In the binary system, which, as you may know, consists of a series of 0s and 1s, the 1s identify an area where a particular feature, such as a road, is located. On the other hand, the 0s represent an area that doesn’t have the element.

The color system depends on the amount of light within a given color bandwidth, reaching a satellite from the earth. Each bandwidth consists of a range of numbers from 0 to 255. As such, the system works by assigning the grid cell a number – from 0 to 255 – based on the satellite’s interpretation of the light reflection from the earth. Nonetheless, regardless of the classification system used, raster data is stored in a raster format, a collection of pixels.

Vector Data

In contrast, vector data consists of lines, polygons, and points, which are also coded. Notably, a line polygon is a collection of points, while a polygon is made up of many lines. The coding system in vector data relies on the coordinates of each point (x, y) and its identification number. It follows that when the coordinates and identification numbers for all points in the map are known, the lines and polygons are said to be coded.

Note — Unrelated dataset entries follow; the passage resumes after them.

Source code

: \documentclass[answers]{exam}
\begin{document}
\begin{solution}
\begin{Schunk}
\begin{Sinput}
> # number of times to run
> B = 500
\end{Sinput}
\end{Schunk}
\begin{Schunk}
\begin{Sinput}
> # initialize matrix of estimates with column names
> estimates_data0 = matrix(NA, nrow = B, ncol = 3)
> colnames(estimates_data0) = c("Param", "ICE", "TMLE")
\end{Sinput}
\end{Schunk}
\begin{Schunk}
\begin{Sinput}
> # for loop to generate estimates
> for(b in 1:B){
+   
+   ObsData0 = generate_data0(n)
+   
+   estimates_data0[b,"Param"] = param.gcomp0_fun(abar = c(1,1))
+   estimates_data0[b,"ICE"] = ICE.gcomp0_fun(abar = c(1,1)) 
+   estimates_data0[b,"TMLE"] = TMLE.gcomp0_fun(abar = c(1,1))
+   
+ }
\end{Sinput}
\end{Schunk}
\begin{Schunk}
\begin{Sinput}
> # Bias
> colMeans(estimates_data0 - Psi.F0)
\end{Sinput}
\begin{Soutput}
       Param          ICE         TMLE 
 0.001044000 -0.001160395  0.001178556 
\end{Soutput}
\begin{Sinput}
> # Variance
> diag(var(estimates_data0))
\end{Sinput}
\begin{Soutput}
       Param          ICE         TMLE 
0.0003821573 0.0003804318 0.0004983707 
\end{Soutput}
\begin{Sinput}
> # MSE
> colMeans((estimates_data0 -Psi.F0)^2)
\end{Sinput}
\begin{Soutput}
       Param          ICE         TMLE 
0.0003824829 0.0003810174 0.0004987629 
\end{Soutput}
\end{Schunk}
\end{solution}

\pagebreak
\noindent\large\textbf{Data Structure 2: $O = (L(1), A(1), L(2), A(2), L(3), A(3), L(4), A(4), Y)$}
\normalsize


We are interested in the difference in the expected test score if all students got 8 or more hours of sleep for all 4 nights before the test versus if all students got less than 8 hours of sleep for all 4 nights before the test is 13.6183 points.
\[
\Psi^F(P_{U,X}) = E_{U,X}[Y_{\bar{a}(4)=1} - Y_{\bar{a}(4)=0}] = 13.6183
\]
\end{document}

The difference in the building blocks and identifiers when dealing with raster and vector data means that they can’t be used interchangeably without first changing these underlying characteristics. Thus, rasterization and vectorization are necessary. This is one avenue that creates accuracy concerns.

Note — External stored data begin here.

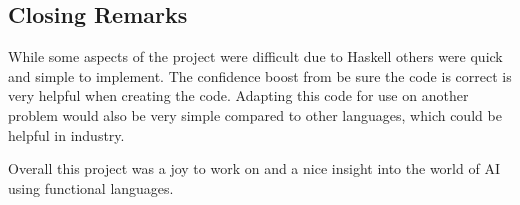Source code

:\documentclass[a4paper]{article}
\begin{document}
\subsection{Closing Remarks}
While some aspects of the project were difficult due to Haskell others were quick and simple to implement.
The confidence boost from be sure the code is correct is very helpful when creating the code.
Adapting this code for use on another problem would also be very simple compared to other languages, which could be helpful in industry.
\par
Overall this project was a joy to work on and a nice insight into the world of AI using functional languages.
\end{document}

The second avenue relates to the digitization of maps. In yesteryears, this was done manually and would introduce new errors. Moreover, the differences in scale and the width of the raster lines were other sources of errors. To this end, researchers called for the formulation and use of digitizing standards. Nonetheless, in his study, published in the 1997 issue of the Photogrammetric Engineering & Remote Sensing journal, Russell explored the errors that emanated from the first avenue, i.e., rasterization and vectorization.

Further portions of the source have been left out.